- _Provided entries_:
□ □ □ □ □ □ □

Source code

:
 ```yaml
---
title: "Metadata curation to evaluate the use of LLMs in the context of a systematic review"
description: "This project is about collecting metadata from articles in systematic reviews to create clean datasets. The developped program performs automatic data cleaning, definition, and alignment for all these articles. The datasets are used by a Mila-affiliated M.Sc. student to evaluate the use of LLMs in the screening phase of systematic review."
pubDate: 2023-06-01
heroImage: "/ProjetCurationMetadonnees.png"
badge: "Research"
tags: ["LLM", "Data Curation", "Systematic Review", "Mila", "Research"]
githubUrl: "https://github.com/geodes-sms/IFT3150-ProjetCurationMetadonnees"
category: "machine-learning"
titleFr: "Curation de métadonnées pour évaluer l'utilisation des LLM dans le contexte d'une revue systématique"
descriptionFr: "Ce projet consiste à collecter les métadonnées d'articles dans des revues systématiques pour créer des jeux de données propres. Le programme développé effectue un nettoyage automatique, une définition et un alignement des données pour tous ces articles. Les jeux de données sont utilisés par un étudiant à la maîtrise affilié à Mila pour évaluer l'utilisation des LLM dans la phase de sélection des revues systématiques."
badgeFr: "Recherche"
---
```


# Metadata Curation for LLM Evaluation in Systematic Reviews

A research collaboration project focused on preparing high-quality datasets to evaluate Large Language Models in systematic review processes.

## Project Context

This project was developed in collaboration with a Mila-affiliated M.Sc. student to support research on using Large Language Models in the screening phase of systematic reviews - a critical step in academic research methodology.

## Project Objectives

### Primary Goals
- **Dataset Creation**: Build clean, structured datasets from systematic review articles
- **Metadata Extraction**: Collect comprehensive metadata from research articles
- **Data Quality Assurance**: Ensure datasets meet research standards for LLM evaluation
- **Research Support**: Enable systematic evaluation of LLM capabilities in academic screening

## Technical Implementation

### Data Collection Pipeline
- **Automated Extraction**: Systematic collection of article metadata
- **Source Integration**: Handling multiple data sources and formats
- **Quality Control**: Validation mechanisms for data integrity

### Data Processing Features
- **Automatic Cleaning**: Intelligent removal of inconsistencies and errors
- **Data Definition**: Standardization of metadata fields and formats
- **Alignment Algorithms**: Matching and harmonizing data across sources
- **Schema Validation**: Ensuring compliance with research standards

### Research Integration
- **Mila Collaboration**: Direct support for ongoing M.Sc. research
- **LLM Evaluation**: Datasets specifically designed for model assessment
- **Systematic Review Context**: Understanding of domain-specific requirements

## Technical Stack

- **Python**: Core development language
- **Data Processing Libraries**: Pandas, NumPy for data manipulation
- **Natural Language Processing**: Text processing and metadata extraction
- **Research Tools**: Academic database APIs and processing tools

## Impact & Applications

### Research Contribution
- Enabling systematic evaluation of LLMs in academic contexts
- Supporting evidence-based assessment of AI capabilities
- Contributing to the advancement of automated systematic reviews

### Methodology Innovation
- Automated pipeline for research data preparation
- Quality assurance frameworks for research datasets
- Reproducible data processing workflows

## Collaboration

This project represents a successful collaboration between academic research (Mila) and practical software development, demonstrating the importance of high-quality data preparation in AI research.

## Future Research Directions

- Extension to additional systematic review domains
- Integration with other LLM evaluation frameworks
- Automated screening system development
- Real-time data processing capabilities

□ □ □ □ □ □ □

- _Description of the task_: If a line of the data contains the word "ProjetCurationMetadonnees", it should be counted; state the total and nothing more.

- _Response_: 2